Mom got rid of her catheter last week. Yay! She has to go back Tuesday for another check up though, and depending on how that goes, she might be going to see Cliff and fam sometime after that.
Liston is still in denial over - well, everything. He's even managed to loose his most recent job. No telling on what he plans on doing next.
I really am supporting 3 people on my paycheck...it really kind of sucks. Thank God for what Mom gets each month to meet her bankruptcy and mortgage payments.
Work is its ever interesting dramatic self. We might be without a nighttime supervisor - again. This is the second one, well third if you count Christina's attempt, in the 2 years that I've been there.
Paige, my so called best friend hasn't returned any of my emails in over a week. I know she just had a new grandbaby, but she could at least call. Especially since their car is still in my name and they still owe me money for the last payment. I've threatened to drop it from my insurance if it isn't taken care of soon.
I'm still depressed.
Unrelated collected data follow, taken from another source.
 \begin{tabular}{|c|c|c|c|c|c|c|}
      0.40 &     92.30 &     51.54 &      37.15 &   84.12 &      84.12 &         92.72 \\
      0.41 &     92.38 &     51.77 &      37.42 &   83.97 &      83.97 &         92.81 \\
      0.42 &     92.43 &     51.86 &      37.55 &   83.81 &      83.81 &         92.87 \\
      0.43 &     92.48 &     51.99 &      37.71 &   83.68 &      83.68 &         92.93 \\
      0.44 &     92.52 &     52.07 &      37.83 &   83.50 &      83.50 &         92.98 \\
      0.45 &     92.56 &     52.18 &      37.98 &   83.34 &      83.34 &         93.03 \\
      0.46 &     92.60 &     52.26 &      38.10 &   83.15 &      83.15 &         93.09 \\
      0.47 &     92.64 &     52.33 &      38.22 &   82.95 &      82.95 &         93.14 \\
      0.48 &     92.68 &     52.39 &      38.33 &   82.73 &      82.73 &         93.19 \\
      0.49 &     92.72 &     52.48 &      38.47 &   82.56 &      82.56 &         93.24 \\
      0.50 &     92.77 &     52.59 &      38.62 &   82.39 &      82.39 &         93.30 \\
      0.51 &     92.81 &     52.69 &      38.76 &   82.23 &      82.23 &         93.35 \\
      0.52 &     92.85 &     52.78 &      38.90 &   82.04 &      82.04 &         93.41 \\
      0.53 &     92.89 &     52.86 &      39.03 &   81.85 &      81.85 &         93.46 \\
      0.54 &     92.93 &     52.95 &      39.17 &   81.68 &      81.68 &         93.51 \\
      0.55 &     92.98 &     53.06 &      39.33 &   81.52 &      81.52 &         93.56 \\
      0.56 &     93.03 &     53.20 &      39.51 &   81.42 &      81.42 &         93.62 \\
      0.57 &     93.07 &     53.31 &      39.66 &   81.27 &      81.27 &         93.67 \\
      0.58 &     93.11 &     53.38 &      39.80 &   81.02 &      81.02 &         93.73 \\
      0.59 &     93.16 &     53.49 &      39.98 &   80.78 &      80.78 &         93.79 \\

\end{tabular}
I have my happy moments....but then life weighs me down. It's my birthday again this Thursday. 32. And the things that have changed since the depression started at 29: *I no longer go to that church, ok, I don't go anywhere right now; *I no longer have my own apartment and live back at home with Mom; *I no longer have the same friends, I don't think I have any 'close' friends left; *My car doesn't work right now and I can't afford to get it fixed as I wasn't allowed to spend my Economic Stimulus Check as I wanted. Everything else is still the same. I've just lost the will to live beyond the moment, and even that is a toleration of the burdens I bear. I no longer hope for a happy future, I just long for release.